### YOUR INSTRUCTIONS
Quote all of the data that follows exactly as written, skipping the images.

### Saved data entries
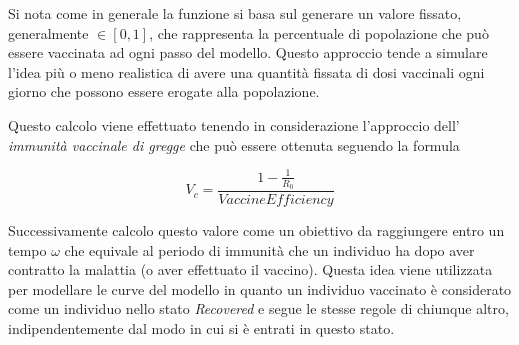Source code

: Si nota come in generale la funzione si basa sul generare un valore fissato, 
generalmente $\in [0,1]$, che rappresenta la percentuale di popolazione che può 
essere vaccinata ad ogni passo del modello. Questo approccio tende a simulare l'idea 
più o meno realistica di avere una quantità fissata di dosi vaccinali 
ogni giorno che possono essere erogate alla popolazione. 

Questo calcolo viene effettuato tenendo in considerazione l'approccio 
dell' \emph{immunità vaccinale di gregge} \cite{wiki:Immunità_di_gregge} 
che può essere ottenuta seguendo la formula 

$$V_c = \frac{1-\frac{1}{R_0}}{VaccineEfficiency}$$

Successivamente calcolo questo valore come un obiettivo da raggiungere entro un tempo $\omega$ 
che equivale al periodo di immunità che un individuo ha dopo aver contratto la malattia 
(o aver effettuato il vaccino). Questa idea viene utilizzata per modellare le curve del 
modello in quanto un individuo vaccinato è considerato come un individuo nello stato 
\emph{Recovered} e segue le stesse regole di chiunque altro, indipendentemente
dal modo in cui si è entrati in questo stato.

### RESPONSE TO THIS EXERCISE
Source code

: Si nota come in generale la funzione si basa sul generare un valore fissato, 
generalmente $\in [0,1]$, che rappresenta la percentuale di popolazione che può 
essere vaccinata ad ogni passo del modello. Questo approccio tende a simulare l'idea 
più o meno realistica di avere una quantità fissata di dosi vaccinali 
ogni giorno che possono essere erogate alla popolazione. 

Questo calcolo viene effettuato tenendo in considerazione l'approccio 
dell' \emph{immunità vaccinale di gregge} \cite{wiki:Immunità_di_gregge} 
che può essere ottenuta seguendo la formula 

$$V_c = \frac{1-\frac{1}{R_0}}{VaccineEfficiency}$$

Successivamente calcolo questo valore come un obiettivo da raggiungere entro un tempo $\omega$ 
che equivale al periodo di immunità che un individuo ha dopo aver contratto la malattia 
(o aver effettuato il vaccino). Questa idea viene utilizzata per modellare le curve del 
modello in quanto un individuo vaccinato è considerato come un individuo nello stato 
\emph{Recovered} e segue le stesse regole di chiunque altro, indipendentemente
dal modo in cui si è entrati in questo stato.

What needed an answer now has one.